In [8]:
import os
import sys
module_path = os.path.abspath(os.path.join('..'))
if module_path not in sys.path:
    sys.path.append(module_path)
    
from thinkbayes import Pmf, Suite

#### "A railroad numbers its locomotives in order 1...n One day you see a locomotive with the number 60. Estimate how many locomotives the railroad has"

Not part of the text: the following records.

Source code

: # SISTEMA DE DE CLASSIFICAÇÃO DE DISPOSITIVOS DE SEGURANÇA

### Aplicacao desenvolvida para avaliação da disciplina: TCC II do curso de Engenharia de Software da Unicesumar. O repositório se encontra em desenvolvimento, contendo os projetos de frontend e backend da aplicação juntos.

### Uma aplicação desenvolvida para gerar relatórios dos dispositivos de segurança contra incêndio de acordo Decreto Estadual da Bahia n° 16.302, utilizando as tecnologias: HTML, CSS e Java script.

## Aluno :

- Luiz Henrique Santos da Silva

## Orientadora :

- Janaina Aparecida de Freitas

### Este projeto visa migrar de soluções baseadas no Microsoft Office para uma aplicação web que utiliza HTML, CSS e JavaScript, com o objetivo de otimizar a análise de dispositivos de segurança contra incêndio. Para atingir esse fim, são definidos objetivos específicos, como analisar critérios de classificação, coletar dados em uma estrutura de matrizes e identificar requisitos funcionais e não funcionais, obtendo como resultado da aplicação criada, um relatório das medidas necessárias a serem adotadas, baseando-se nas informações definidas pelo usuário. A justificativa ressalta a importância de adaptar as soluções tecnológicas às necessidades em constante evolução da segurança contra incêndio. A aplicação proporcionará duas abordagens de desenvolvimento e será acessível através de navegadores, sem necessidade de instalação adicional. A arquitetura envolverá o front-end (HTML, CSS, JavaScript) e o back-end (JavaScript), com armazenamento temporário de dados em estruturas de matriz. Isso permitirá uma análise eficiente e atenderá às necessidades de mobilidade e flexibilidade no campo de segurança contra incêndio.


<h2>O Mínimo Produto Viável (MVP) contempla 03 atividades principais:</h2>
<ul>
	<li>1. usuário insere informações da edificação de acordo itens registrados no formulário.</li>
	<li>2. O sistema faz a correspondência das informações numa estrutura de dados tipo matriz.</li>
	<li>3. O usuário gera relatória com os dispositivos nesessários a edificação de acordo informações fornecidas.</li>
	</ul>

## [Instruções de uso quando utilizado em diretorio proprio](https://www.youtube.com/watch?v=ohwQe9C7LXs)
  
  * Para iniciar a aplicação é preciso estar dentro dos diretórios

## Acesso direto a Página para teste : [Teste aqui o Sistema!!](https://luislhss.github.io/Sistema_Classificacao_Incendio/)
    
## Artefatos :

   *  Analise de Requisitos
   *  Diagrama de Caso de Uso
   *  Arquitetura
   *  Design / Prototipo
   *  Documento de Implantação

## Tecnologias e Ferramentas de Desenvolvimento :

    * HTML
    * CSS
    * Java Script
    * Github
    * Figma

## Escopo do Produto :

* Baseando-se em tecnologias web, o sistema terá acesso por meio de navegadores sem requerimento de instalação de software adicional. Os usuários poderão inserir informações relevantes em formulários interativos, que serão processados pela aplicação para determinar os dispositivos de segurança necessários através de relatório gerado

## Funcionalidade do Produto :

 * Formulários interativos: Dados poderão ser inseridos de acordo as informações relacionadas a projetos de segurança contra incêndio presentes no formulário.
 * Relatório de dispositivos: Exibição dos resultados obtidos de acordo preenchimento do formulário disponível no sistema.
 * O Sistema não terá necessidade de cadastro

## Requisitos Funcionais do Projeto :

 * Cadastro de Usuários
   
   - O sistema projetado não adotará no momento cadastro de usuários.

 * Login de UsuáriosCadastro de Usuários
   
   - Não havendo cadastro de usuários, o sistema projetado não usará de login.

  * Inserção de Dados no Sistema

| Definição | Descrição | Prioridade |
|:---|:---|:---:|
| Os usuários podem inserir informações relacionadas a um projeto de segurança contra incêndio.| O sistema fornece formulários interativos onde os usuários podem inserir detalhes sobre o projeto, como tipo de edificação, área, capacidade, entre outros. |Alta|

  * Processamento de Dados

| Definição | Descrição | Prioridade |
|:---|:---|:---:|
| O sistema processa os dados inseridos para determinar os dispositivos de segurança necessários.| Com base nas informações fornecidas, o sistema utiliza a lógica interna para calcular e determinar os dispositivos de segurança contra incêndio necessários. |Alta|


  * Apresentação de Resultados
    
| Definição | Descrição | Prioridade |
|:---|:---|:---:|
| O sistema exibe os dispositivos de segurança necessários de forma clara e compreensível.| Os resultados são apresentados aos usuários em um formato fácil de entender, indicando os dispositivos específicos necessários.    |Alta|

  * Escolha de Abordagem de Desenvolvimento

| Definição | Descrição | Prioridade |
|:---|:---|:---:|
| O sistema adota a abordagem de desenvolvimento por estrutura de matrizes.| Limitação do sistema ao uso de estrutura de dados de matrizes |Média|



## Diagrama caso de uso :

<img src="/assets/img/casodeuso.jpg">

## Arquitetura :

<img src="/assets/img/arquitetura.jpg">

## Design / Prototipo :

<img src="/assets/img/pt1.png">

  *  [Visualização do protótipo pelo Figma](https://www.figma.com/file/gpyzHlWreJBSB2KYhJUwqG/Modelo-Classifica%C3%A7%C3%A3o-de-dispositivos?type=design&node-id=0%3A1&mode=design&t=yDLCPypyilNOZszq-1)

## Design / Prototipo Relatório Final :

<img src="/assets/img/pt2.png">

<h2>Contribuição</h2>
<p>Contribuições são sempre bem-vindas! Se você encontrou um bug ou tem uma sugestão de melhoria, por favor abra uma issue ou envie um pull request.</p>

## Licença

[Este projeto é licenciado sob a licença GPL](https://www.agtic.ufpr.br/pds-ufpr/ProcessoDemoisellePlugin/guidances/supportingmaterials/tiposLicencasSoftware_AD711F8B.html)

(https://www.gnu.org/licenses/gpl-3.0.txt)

From this statement we know the railroad has at least 60 locomotives. But how many more?    
Apply Baysian reasoning:   

1) What did we know about N before we saw the data? - Use the **Prior**

2) For any given value of N, what is the likelihood of seeing the data (a locomotive with the number 60)? - use the **Likelihood**

We don't have much on which to base a prior, but lets start with something and work from there


In [9]:
# Assume N is equally likely to be any value from 1 to 1000

hypos = range(1, 1000)

# Now Likelihood. If the have N locomotives and we are equally likely to see any of them, then the chance of seeing
# any particular one is 1 / N.

class Train(Suite):
    def Likelihood(self, data, hypo):
        if hypo < data:
            return 0
        else:
            return 1.0/hypo



In [10]:
# Now to update:
suite = Train(hypos)
b = suite.Update(60)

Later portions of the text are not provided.